### Material shown
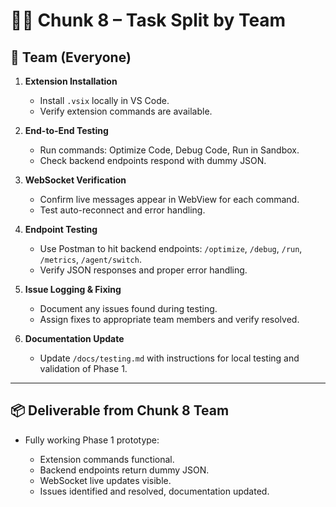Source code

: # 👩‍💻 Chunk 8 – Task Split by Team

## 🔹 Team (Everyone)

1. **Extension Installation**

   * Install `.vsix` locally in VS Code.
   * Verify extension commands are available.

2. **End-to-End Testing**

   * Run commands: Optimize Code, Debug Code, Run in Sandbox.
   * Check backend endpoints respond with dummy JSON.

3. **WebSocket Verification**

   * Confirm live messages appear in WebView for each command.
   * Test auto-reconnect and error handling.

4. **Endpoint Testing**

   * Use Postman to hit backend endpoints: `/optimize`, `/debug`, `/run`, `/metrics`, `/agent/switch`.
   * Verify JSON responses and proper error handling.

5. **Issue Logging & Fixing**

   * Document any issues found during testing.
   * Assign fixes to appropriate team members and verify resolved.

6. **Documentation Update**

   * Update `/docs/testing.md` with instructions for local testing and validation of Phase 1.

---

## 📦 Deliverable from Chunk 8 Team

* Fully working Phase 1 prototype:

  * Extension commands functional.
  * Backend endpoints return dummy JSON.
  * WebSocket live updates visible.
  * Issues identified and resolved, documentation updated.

--

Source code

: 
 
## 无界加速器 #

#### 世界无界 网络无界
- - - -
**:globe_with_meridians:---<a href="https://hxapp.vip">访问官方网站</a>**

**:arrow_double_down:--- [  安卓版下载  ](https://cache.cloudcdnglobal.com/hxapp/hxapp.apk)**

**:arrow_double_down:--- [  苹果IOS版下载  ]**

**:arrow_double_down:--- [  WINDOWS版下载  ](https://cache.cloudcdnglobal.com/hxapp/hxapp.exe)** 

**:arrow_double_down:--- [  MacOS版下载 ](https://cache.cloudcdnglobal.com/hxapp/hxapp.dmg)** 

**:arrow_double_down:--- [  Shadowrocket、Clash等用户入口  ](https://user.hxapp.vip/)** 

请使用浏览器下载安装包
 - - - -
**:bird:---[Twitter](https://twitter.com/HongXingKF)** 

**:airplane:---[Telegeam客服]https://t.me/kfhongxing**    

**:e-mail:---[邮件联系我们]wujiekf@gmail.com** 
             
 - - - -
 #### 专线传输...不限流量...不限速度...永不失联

--

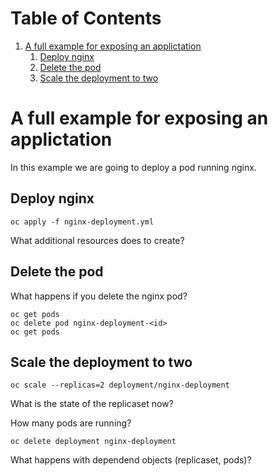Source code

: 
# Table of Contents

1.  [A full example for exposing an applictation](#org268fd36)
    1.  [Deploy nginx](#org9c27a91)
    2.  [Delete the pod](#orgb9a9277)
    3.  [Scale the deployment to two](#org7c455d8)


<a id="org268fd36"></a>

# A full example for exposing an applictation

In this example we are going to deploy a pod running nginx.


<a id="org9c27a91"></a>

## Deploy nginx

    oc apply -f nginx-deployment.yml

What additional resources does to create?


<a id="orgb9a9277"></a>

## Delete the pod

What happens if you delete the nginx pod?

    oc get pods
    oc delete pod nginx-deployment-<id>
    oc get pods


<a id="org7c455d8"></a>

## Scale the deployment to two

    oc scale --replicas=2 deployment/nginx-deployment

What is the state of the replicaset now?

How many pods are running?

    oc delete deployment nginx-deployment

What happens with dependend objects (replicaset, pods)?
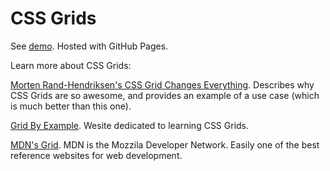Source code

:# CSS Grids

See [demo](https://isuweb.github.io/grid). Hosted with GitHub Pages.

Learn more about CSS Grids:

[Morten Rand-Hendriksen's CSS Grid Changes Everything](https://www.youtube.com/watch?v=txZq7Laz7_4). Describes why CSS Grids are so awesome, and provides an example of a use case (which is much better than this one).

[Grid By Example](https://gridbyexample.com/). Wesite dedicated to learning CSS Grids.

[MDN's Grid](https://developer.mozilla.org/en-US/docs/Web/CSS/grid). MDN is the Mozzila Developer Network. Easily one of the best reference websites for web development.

### Work item
Copy every line of the entries above in which "pods" occurs.

### Completed exercise
    oc get pods
    oc get pods
How many pods are running?
What happens with dependend objects (replicaset, pods)?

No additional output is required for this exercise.